**What is being asked**:
Please tally the lines in the records that include the word "kjer" and answer with the bare number.

**Record set**:
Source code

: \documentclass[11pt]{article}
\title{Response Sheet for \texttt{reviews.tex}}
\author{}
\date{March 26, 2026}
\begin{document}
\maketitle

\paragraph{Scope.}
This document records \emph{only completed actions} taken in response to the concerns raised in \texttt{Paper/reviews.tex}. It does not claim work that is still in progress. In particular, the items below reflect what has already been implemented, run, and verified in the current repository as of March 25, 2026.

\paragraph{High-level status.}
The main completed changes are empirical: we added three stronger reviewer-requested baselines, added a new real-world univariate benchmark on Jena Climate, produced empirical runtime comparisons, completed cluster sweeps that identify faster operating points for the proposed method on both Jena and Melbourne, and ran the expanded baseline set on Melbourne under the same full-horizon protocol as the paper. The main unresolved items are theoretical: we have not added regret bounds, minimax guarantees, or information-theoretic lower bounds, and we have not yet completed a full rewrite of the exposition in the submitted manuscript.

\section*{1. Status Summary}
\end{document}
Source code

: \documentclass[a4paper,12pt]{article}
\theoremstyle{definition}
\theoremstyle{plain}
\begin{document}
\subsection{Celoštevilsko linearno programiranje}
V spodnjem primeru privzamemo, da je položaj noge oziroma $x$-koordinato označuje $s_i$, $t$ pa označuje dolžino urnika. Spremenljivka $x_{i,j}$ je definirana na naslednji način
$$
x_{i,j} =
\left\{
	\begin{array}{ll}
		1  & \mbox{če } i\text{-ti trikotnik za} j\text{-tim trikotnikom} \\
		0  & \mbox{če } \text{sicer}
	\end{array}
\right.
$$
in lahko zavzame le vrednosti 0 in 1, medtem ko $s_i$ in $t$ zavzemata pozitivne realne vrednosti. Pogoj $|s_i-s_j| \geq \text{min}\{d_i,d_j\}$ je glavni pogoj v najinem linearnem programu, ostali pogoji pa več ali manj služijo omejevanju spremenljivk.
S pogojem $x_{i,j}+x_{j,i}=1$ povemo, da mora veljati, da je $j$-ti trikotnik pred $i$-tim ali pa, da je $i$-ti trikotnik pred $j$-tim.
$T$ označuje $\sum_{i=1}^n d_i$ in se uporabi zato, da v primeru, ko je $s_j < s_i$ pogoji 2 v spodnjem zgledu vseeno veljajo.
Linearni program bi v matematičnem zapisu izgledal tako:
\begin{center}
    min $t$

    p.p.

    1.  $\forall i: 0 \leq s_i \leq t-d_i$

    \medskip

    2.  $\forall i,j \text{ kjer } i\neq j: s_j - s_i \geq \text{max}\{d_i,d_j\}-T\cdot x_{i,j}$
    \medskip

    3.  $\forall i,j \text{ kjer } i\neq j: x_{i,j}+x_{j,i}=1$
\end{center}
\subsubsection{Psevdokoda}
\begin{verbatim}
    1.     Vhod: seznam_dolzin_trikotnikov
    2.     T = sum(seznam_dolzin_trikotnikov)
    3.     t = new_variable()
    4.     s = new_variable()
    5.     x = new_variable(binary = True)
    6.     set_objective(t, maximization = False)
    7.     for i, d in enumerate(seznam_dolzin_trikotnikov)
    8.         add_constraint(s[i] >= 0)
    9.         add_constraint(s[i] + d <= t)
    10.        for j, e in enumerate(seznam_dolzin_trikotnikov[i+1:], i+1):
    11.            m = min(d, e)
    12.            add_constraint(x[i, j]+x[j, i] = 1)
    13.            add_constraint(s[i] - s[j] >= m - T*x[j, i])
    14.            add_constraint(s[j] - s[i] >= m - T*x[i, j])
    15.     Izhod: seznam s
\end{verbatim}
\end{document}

**Answer for the task**:
2